Provided information |
━━━━━━
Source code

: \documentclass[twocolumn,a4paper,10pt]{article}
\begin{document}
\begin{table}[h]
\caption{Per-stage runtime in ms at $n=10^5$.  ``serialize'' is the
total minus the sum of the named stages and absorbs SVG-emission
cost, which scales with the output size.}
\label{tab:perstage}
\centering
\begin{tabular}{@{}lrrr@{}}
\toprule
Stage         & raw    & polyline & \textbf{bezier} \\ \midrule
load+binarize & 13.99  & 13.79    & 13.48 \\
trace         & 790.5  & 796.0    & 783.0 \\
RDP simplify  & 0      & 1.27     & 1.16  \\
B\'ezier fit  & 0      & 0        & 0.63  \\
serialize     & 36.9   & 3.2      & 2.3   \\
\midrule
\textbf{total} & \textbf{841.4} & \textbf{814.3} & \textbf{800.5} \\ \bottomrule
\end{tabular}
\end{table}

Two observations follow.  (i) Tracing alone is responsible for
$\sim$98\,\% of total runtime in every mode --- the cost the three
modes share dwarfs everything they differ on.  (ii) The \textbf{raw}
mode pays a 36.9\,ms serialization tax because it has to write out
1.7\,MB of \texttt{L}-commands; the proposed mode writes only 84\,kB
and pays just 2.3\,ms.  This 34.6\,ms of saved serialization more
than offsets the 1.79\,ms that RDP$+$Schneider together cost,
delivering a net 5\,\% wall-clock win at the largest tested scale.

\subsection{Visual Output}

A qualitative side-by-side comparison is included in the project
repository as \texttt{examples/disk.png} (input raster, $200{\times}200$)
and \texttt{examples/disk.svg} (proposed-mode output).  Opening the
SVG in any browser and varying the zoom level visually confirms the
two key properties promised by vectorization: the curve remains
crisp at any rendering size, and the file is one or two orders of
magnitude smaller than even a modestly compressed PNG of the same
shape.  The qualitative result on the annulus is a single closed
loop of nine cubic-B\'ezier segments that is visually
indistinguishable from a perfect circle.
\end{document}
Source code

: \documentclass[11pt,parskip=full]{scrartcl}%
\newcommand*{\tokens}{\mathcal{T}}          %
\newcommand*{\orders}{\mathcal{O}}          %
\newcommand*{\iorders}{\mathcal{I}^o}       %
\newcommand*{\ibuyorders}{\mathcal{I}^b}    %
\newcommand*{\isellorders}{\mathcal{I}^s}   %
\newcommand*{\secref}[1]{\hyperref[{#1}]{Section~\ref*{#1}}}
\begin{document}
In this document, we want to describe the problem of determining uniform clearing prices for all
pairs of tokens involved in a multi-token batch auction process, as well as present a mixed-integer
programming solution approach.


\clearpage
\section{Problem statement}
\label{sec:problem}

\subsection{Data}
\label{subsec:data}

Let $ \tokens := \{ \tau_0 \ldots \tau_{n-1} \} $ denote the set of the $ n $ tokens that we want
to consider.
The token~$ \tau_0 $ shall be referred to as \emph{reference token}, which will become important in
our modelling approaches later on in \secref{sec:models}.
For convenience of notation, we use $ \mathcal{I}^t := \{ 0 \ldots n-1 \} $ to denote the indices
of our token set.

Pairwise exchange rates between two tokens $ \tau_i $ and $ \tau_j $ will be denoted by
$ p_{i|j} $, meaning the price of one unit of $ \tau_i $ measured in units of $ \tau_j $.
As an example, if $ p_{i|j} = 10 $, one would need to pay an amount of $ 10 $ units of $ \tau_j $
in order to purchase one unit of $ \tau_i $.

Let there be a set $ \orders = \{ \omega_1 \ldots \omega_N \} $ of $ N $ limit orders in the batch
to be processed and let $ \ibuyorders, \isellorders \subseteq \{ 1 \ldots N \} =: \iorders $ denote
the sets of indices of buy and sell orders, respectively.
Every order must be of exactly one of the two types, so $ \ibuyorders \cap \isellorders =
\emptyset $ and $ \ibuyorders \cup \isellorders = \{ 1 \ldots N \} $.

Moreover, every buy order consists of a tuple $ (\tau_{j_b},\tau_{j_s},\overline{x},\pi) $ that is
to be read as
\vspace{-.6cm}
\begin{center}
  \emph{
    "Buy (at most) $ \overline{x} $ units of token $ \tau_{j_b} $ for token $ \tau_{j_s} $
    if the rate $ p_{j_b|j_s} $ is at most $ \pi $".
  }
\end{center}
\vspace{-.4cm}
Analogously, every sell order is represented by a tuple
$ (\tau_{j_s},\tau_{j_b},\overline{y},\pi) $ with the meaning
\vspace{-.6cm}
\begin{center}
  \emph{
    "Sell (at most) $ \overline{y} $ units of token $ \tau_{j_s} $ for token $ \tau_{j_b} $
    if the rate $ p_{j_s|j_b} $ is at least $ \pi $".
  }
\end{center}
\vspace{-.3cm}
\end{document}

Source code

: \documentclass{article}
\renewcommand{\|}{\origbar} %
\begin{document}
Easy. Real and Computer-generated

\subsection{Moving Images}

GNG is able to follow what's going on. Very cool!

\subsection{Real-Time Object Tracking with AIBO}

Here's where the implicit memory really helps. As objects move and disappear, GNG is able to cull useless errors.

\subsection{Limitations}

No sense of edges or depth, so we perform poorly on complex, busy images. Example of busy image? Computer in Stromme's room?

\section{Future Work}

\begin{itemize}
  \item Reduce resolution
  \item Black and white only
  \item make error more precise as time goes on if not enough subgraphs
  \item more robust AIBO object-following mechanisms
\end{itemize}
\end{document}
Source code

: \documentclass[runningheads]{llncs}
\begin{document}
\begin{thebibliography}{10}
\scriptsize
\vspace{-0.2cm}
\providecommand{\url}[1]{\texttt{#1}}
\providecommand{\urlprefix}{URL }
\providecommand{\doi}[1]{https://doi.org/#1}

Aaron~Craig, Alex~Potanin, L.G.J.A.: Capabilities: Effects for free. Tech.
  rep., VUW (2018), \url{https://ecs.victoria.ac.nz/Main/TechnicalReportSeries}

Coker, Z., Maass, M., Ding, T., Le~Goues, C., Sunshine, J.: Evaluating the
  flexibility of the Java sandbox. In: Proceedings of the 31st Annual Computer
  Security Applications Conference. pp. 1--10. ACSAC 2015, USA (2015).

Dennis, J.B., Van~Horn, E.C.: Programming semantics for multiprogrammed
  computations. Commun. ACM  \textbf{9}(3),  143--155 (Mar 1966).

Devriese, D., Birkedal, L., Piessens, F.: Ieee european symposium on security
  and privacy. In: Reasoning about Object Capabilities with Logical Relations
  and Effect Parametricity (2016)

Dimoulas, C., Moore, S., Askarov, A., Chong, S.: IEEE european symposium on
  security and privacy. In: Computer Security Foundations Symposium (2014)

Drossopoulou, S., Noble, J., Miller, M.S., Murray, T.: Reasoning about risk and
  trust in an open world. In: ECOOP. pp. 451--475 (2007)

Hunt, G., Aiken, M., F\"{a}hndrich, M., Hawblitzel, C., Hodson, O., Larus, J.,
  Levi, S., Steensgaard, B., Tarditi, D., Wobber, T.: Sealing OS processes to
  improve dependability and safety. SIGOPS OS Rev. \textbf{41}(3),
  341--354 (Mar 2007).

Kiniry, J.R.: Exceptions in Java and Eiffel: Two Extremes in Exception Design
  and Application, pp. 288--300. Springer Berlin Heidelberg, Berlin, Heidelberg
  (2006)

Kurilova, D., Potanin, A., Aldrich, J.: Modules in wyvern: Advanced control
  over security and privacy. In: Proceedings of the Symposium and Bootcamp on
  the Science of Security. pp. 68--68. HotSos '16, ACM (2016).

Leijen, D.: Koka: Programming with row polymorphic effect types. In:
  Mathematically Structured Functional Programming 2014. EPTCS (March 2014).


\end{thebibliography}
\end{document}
━━━━━━
Your objective | Copy out each line of the entries where the word "Reasoning" is found.

Exercise solution |
  and privacy. In: Reasoning about Object Capabilities with Logical Relations
Drossopoulou, S., Noble, J., Miller, M.S., Murray, T.: Reasoning about risk and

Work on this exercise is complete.